→ **What is being asked**: The listing below begins with the first line you should copy; stop after the line containing "The regular expression", and drop every picture.

*** Opening Record extracts ***

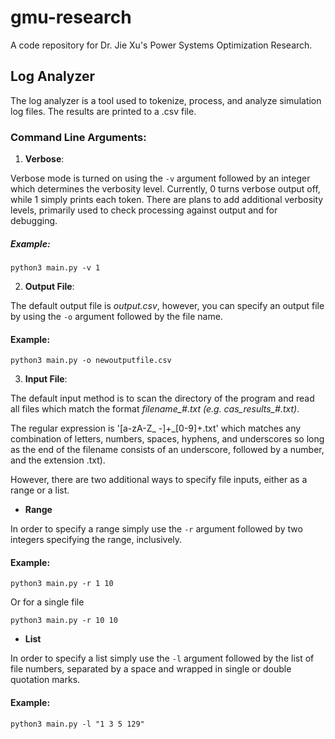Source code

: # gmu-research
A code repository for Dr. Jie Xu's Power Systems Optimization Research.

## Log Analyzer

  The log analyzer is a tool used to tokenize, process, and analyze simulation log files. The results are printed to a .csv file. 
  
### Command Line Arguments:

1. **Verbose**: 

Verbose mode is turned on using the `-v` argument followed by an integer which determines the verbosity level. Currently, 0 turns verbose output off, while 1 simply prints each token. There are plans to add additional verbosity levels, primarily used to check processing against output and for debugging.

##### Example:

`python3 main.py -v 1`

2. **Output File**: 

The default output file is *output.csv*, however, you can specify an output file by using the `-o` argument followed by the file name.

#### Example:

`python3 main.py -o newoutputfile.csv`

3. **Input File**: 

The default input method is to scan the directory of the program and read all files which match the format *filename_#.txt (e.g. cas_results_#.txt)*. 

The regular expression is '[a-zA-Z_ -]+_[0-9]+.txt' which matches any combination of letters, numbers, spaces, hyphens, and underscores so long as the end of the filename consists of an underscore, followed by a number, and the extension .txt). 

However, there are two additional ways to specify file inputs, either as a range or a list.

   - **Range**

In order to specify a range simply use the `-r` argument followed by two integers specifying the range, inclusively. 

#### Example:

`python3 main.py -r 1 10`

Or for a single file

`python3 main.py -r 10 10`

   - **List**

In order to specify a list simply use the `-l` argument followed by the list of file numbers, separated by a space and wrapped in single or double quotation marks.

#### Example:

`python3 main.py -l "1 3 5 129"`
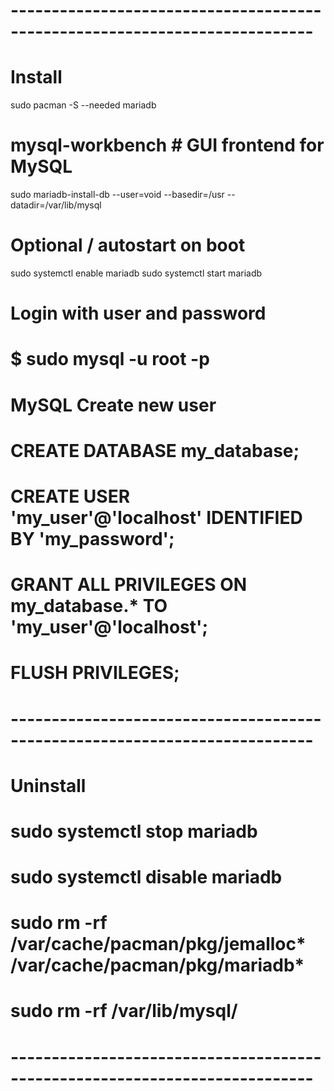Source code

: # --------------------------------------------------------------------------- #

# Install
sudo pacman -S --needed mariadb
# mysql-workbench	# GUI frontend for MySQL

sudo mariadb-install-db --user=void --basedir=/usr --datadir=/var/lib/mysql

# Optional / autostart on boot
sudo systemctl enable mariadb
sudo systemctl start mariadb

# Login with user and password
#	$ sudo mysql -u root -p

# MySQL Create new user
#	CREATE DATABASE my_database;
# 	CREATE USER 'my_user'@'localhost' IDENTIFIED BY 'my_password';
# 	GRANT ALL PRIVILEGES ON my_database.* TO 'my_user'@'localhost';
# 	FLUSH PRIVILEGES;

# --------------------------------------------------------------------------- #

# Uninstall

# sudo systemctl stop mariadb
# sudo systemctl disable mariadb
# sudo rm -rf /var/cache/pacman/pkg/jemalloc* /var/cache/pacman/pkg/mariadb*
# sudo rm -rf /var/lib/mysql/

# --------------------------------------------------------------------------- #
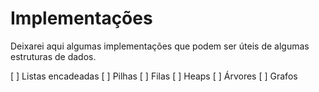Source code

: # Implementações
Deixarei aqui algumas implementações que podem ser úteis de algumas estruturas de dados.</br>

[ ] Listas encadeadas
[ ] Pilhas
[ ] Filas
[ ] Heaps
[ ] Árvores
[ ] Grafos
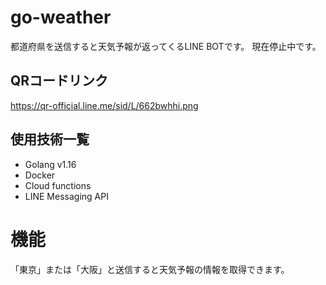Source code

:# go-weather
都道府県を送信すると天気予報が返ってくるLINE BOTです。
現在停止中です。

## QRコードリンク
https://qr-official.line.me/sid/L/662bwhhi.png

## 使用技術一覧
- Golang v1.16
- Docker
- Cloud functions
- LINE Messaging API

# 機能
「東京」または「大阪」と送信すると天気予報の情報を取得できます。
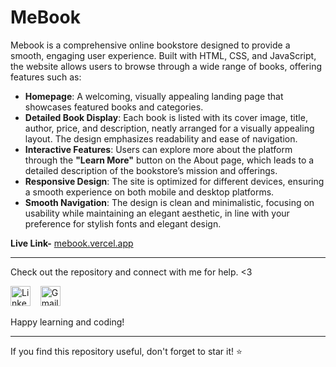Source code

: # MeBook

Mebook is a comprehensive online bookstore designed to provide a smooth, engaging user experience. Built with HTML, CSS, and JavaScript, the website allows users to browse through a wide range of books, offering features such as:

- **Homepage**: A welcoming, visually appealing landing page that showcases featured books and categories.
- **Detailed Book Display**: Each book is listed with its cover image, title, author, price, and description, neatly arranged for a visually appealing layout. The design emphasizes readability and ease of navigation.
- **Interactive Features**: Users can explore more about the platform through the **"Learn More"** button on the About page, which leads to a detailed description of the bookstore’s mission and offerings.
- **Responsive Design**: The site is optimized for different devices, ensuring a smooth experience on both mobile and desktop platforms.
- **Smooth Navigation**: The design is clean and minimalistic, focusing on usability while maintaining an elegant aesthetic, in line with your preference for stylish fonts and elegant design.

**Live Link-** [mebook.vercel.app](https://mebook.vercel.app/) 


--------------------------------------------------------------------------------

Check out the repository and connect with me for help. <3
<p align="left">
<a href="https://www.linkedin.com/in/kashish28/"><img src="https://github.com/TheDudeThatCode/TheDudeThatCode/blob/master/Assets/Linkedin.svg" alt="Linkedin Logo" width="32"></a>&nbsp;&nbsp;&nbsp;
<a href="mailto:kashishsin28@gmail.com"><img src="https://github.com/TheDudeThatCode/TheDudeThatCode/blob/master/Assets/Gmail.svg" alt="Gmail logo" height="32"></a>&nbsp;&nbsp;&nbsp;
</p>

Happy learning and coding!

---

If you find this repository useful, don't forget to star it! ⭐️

*** Closing Record extracts ***

→ **Exercise output**:
Source code

: # gmu-research
A code repository for Dr. Jie Xu's Power Systems Optimization Research.

## Log Analyzer

  The log analyzer is a tool used to tokenize, process, and analyze simulation log files. The results are printed to a .csv file. 
  
### Command Line Arguments:

1. **Verbose**: 

Verbose mode is turned on using the `-v` argument followed by an integer which determines the verbosity level. Currently, 0 turns verbose output off, while 1 simply prints each token. There are plans to add additional verbosity levels, primarily used to check processing against output and for debugging.

##### Example:

`python3 main.py -v 1`

2. **Output File**: 

The default output file is *output.csv*, however, you can specify an output file by using the `-o` argument followed by the file name.

#### Example:

`python3 main.py -o newoutputfile.csv`

3. **Input File**: 

The default input method is to scan the directory of the program and read all files which match the format *filename_#.txt (e.g. cas_results_#.txt)*. 

The regular expression is '[a-zA-Z_ -]+_[0-9]+.txt' which matches any combination of letters, numbers, spaces, hyphens, and underscores so long as the end of the filename consists of an underscore, followed by a number, and the extension .txt). 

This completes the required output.